Start of MATERIAL SHOWN

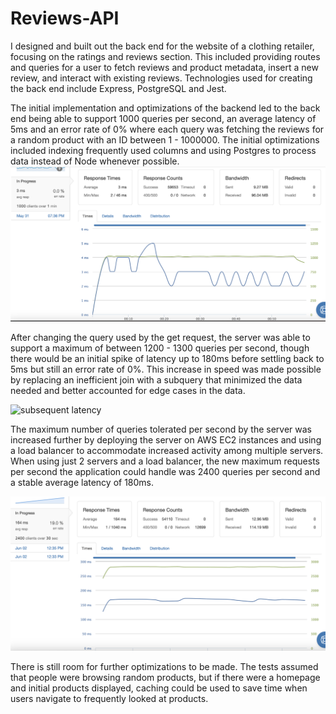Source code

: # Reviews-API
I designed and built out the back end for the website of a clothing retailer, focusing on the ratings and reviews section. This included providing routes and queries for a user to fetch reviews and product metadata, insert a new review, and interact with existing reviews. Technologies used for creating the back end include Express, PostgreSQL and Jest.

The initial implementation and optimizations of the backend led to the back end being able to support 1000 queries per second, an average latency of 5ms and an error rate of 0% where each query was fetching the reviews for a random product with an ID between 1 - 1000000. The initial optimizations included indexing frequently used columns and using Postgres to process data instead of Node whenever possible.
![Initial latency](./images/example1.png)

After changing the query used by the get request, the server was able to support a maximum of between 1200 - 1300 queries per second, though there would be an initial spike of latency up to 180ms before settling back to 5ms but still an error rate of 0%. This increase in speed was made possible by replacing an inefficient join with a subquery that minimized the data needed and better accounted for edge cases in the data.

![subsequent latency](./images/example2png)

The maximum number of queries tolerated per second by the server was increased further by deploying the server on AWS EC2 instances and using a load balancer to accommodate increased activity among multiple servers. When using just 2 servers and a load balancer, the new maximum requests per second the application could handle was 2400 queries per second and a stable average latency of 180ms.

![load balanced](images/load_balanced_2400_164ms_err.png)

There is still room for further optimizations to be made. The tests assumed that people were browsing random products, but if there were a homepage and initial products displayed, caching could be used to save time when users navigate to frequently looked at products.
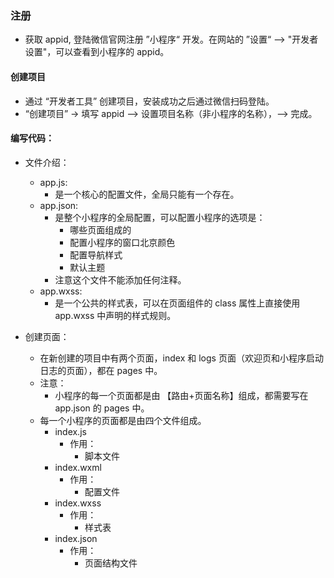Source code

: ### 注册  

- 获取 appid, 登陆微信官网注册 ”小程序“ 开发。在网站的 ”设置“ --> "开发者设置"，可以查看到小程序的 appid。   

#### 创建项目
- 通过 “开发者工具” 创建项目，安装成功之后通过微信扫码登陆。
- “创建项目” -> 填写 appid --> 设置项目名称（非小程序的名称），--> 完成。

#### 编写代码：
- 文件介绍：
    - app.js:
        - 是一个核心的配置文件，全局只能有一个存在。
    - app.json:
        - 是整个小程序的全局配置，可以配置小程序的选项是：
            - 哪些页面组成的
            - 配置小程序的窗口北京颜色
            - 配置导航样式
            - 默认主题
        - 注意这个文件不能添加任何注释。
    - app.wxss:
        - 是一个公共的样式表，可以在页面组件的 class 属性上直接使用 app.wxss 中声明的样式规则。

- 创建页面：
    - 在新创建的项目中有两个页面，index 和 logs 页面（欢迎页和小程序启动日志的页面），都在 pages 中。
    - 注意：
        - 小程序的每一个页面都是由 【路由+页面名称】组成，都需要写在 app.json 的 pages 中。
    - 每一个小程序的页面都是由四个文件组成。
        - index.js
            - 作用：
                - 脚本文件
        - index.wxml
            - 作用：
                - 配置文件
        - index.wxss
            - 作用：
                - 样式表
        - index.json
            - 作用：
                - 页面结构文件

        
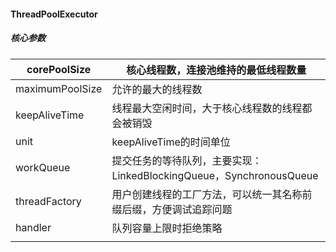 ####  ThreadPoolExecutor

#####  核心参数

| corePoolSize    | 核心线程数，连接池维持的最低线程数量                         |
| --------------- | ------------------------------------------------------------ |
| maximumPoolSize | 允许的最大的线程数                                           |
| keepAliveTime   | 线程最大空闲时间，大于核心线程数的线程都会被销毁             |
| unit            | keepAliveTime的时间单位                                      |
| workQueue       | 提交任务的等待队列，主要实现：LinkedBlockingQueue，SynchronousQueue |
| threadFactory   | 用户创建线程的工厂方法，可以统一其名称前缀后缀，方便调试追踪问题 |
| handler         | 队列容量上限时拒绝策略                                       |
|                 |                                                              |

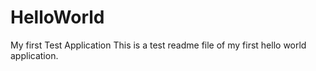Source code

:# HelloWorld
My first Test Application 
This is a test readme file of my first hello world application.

End of MATERIAL SHOWN

- [INSTRUCTIONS TO FOLLOW]:
From the line containing "- 每一个小程序的页面都是由四个文件组成。" to the last line of the entries, output every line exactly as written, but leave out the pictures.

- [PROBLEM SOLUTION]:
    - 每一个小程序的页面都是由四个文件组成。
        - index.js
            - 作用：
                - 脚本文件
        - index.wxml
            - 作用：
                - 配置文件
        - index.wxss
            - 作用：
                - 样式表
        - index.json
            - 作用：
                - 页面结构文件

        
 ####  ThreadPoolExecutor

#####  核心参数

| corePoolSize    | 核心线程数，连接池维持的最低线程数量                         |
| --------------- | ------------------------------------------------------------ |
| maximumPoolSize | 允许的最大的线程数                                           |
| keepAliveTime   | 线程最大空闲时间，大于核心线程数的线程都会被销毁             |
| unit            | keepAliveTime的时间单位                                      |
| workQueue       | 提交任务的等待队列，主要实现：LinkedBlockingQueue，SynchronousQueue |
| threadFactory   | 用户创建线程的工厂方法，可以统一其名称前缀后缀，方便调试追踪问题 |
| handler         | 队列容量上限时拒绝策略                                       |
|                 |                                                              |

Source code

:# HelloWorld
My first Test Application 
This is a test readme file of my first hello world application.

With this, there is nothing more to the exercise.